The opening ceremonies for the 2018 Olympic winter games take place Friday, February 9, but competition has already begun. In addition to competitions on the ice and slopes, there are competitions among brand owners. Official sponsors of the Olympic games pour lots of dollars into exclusivity, promotions, and advertisements related to the Olympics. And sometimes the competitors of those sponsors engage in ambush marketing.
But what about marks related to the Olympics themselves?
The marks surrounding the Olympics receive extra special protection. As regular readers of this blog know, in the United States, one obtains some common law rights in trademarks through use. Obtaining federal registration greatly strengthens those rights. And once a mark is deemed famous within the meaning of the Lanham Act, it may be protected against dilution. But there is yet another form of protection, afforded to only a very select few marks. These marks have statutes that specifically protect them.

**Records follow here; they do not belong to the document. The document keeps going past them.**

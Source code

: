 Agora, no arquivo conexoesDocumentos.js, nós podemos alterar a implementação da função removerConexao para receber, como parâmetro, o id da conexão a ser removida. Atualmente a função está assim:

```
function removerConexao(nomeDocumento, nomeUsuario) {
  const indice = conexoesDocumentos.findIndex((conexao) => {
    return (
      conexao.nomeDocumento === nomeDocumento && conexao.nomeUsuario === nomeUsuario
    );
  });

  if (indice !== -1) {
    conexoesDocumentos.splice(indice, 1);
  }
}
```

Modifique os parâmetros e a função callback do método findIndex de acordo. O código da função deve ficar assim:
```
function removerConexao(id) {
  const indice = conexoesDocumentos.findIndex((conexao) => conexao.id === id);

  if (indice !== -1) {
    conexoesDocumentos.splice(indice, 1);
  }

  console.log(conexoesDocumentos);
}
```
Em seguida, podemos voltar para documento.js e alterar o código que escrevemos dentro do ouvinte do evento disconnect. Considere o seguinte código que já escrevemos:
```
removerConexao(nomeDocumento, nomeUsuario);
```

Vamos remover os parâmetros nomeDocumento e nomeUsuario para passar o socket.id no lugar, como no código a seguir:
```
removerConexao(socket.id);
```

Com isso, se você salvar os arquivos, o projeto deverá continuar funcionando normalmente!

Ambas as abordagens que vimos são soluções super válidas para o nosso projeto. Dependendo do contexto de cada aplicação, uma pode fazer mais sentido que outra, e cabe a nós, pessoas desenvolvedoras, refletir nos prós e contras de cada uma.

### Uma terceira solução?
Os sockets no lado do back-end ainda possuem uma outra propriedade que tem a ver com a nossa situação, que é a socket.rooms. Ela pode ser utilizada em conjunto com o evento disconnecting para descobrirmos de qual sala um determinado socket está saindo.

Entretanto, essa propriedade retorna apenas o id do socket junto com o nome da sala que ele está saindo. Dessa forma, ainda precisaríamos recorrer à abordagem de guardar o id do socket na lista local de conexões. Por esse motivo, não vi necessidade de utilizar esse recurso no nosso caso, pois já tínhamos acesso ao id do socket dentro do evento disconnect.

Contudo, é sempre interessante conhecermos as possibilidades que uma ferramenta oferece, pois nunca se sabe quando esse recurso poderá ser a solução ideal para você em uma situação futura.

Congress has given the United States Olympic Committee (the “USOC”) the exclusive right to make commercial use of certain marks, including OLYMPIC, OLYMPIAD, CITIUS ALTIUS FORTIUS, and other marks related to the Olympics. The USOC protects its statutory right zealously, and has a WEBSITE that identifies logos, words, and phrases it owns or has the exclusive right to control. Part of the website is dedicated to informing the public about permitted and unauthorized uses of the USOC’s intellectual property. As explained on the website, the USOC’s funding comes from sponsorships, so it has an interest in controlling use of the marks to maintain and obtain future sponsors. The USOC may seek civil remedies available to trademark owners under the Lanham Act against unauthorized uses of words and symbols related to the Olympics. The USOC has authority to permit contributors and suppliers to use the marks.
The USOC may even consent to third party registration of marks that include one or more of the terms restricted by the statute. The USOC has done this on some occasions. For example, it permitted the French soccer club, Olympique Lyonnais, to register the mark OLYMPIQUE LYONNAIS (& design) and use it in connection with the soccer club and related merchandise that had been used in the past. However, on most occasions when the USOC is consenting to third party registration of a mark containing a term protected by the statute, the consent relates to an application filed by the International Olympic Committee (the “IOC”). The IOC has filed applications in the United States based on foreign registrations owned by the IOC and then has assigned (most of) the US applications to the USOC.
If you were to file a trademark application that includes a term related to the Olympics, like OLYMPIAD or CITIUS ALTIUS FORTIUS, you would receive an office action citing to the statute above and presenting it as a complete bar to registration. Without consent from USOC, you would likely be out of luck.
But there are some exceptions to the statute. Notably, anyone who used the restricted words or symbols for lawful purposes prior to 1950 is not restricted from continuing to use them. Also, the term “Olympic” is not prohibited when it is not used with other insignia protected by the statute, it refers to naturally occurring geography that received its name prior to 1998, the and use is primarily limited to the western part of Washington state.
So enjoy the Olympic games, but maybe look elsewhere for the inspiration for your next branding campaign.